Haunter 7:1

One of my shades woke me at what felt like the crack of dawn.

“Jane,” he said.

It was Kevin, who’d noticed the approach of the attackers during the Strongboat incident.

“What?” I asked.

“One of the Overseers was murdered overnight.  Legion and Beth would like to speak with you about it.”

I shook my head to get the sleep out of it, got tiredly to my feet.

Dale was sprawled in a corner of the room, vibrating slightly with each purring snore.  Condemner, Preventer and Fisher had apparently not come back to the room last night, which was just fantastic.  One of them had probably done whatever this was.

I got my stuff together, drew the shades who’d watched over us as we slept back into the reserve and followed Kevin through the fortress.

The Gods of the Pantheon weren’t particularly early risers, but I saw them here and there in the halls anyway.  Some, lower status, had slept in doorways.  Others were still active from the night before, pursuing their individual pastimes in casual defiance of the sleep cycle that humans traditionally operated on.

Who had done it?  Condemner was the obvious suspect.  Ever since he had murdered Irene the tension had festered between us.  I didn’t think he’d relax his ‘Nirav’ mask at this time, but I never let myself forget that this was the monster who had striven to slaughter the people of Redo.  Perhaps he had simply been unable to control his bloodlust.

The others were less likely.  Fisher would only go off the farm if the rest of us were threatened, and she would report any such activity to me as soon as she could.  She, of all of them, really seemed to understand the value of the reserve as a source of advisors and counselors.  She wouldn’t have left us to sleep our time away while retribution brewed.

Preventer was similarly doubtful.  She might certainly kill an Overseer, but if she had nobody would be asking who’d done it.  As far as I could tell Preventer was trying to bully the Pantheon into liking her.  The more powerful she looked, the better her odds.
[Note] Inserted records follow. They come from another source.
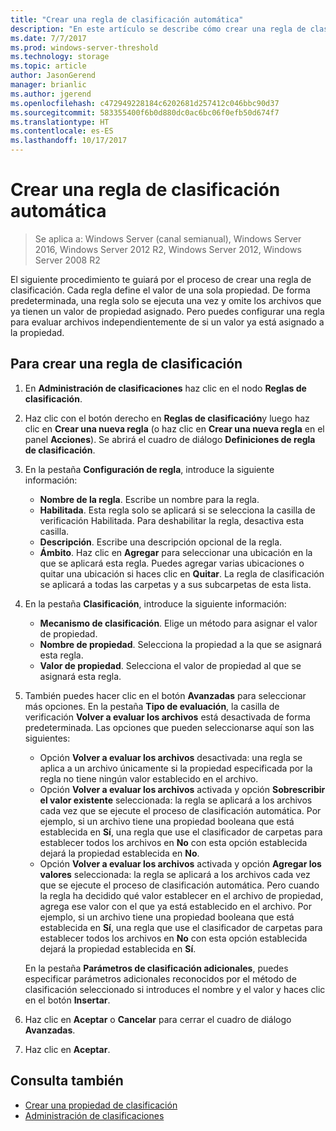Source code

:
 ```yaml
---
title: "Crear una regla de clasificación automática"
description: "En este artículo se describe cómo crear una regla de clasificación para una propiedad."
ms.date: 7/7/2017
ms.prod: windows-server-threshold
ms.technology: storage
ms.topic: article
author: JasonGerend
manager: brianlic
ms.author: jgerend
ms.openlocfilehash: c472949228184c6202681d257412c046bbc90d37
ms.sourcegitcommit: 583355400f6b0d880dc0ac6bc06f0efb50d674f7
ms.translationtype: HT
ms.contentlocale: es-ES
ms.lasthandoff: 10/17/2017
---
```

# <a name="create-an-automatic-classification-rule"></a>Crear una regla de clasificación automática

> Se aplica a: Windows Server (canal semianual), Windows Server 2016, Windows Server 2012 R2, Windows Server 2012, Windows Server 2008 R2

El siguiente procedimiento te guiará por el proceso de crear una regla de clasificación. Cada regla define el valor de una sola propiedad. De forma predeterminada, una regla solo se ejecuta una vez y omite los archivos que ya tienen un valor de propiedad asignado. Pero puedes configurar una regla para evaluar archivos independientemente de si un valor ya está asignado a la propiedad.

## <a name="to-create-a-classification-rule"></a>Para crear una regla de clasificación

1.  En **Administración de clasificaciones** haz clic en el nodo **Reglas de clasificación**.

2.  Haz clic con el botón derecho en **Reglas de clasificación**y luego haz clic en **Crear una nueva regla** (o haz clic en **Crear una nueva regla** en el panel **Acciones**). Se abrirá el cuadro de diálogo **Definiciones de regla de clasificación**.

3.  En la pestaña **Configuración de regla**, introduce la siguiente información:

    -   **Nombre de la regla**. Escribe un nombre para la regla.
    -   **Habilitada**. Esta regla solo se aplicará si se selecciona la casilla de verificación Habilitada. Para deshabilitar la regla, desactiva esta casilla.
    -   **Descripción**. Escribe una descripción opcional de la regla.
    -   **Ámbito**. Haz clic en **Agregar** para seleccionar una ubicación en la que se aplicará esta regla. Puedes agregar varias ubicaciones o quitar una ubicación si haces clic en **Quitar**. La regla de clasificación se aplicará a todas las carpetas y a sus subcarpetas de esta lista.

4.  En la pestaña **Clasificación**, introduce la siguiente información:

    -   **Mecanismo de clasificación**. Elige un método para asignar el valor de propiedad.
    -   **Nombre de propiedad**. Selecciona la propiedad a la que se asignará esta regla.
    -   **Valor de propiedad**. Selecciona el valor de propiedad al que se asignará esta regla.

5.  También puedes hacer clic en el botón **Avanzadas** para seleccionar más opciones. En la pestaña **Tipo de evaluación**, la casilla de verificación **Volver a evaluar los archivos** está desactivada de forma predeterminada. Las opciones que pueden seleccionarse aquí son las siguientes:

    -   Opción **Volver a evaluar los archivos** desactivada: una regla se aplica a un archivo únicamente si la propiedad especificada por la regla no tiene ningún valor establecido en el archivo.
    -   Opción **Volver a evaluar los archivos** activada y opción **Sobrescribir el valor existente** seleccionada: la regla se aplicará a los archivos cada vez que se ejecute el proceso de clasificación automática. Por ejemplo, si un archivo tiene una propiedad booleana que está establecida en **Sí**, una regla que use el clasificador de carpetas para establecer todos los archivos en **No** con esta opción establecida dejará la propiedad establecida en **No**.
    -   Opción **Volver a evaluar los archivos** activada y opción **Agregar los valores** seleccionada: la regla se aplicará a los archivos cada vez que se ejecute el proceso de clasificación automática. Pero cuando la regla ha decidido qué valor establecer en el archivo de propiedad, agrega ese valor con el que ya está establecido en el archivo. Por ejemplo, si un archivo tiene una propiedad booleana que está establecida en **Sí**, una regla que use el clasificador de carpetas para establecer todos los archivos en **No** con esta opción establecida dejará la propiedad establecida en **Sí**.

    En la pestaña **Parámetros de clasificación adicionales**, puedes especificar parámetros adicionales reconocidos por el método de clasificación seleccionado si introduces el nombre y el valor y haces clic en el botón **Insertar**.

6.  Haz clic en **Aceptar** o **Cancelar** para cerrar el cuadro de diálogo **Avanzadas**.

7.  Haz clic en **Aceptar**.

## <a name="see-also"></a>Consulta también

-   [Crear una propiedad de clasificación](create-classification-property.md)
-   [Administración de clasificaciones](classification-management.md)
My actual suspicion, now that I had a bit to think on it, was one of the outsiders.  Beth and her crew had seemed stymied by the fort’s acceptance of us, and they’d be seeking a way to bring the old hostilities back to the fore.  I had envisioned them running back to Zilla for official orders, or something similar, but pretending to treat with us even as they framed us up was also within my expectations for their group.

I entered the meeting hall, noting that Legion and Lotus were the only two local Overseers present.  The visitors were likewise reduced in number, with only Winter sitting at their half of the table.  There were a bare dozen of the lesser Gods of the Pantheon lounging around the edges of the room.

I was a third of the way to the table when the Jury barked an urgent warning at me.

“Jane, something is up.  Their expressions are not right.”

I faltered slightly, then resumed my stride.

“What do you mean?” I asked.

“Legion is afraid,” supplied Joe, who would have been supervising their deliberations.  “And so is Winter.”

“I hear someone was killed?” I asked, as I came up to the edge of the big table.

I didn’t take a seat.  The Jury very rarely alerted without cause.  I’d risk offending someone before I trapped myself in a chair in a situation that might be about to turn ugly.

“Yes,” said Winter.  “There’s been a Death.”

I didn’t need the Jury’s warning to hear the subtle inflection of her voice.  She was doing that thing assholes did, where you spoke the truth in a misleading way, just so you could feel smart about it.  Death was here.

“How tragic,” I said, “I’ll help you get to the bottom of this.”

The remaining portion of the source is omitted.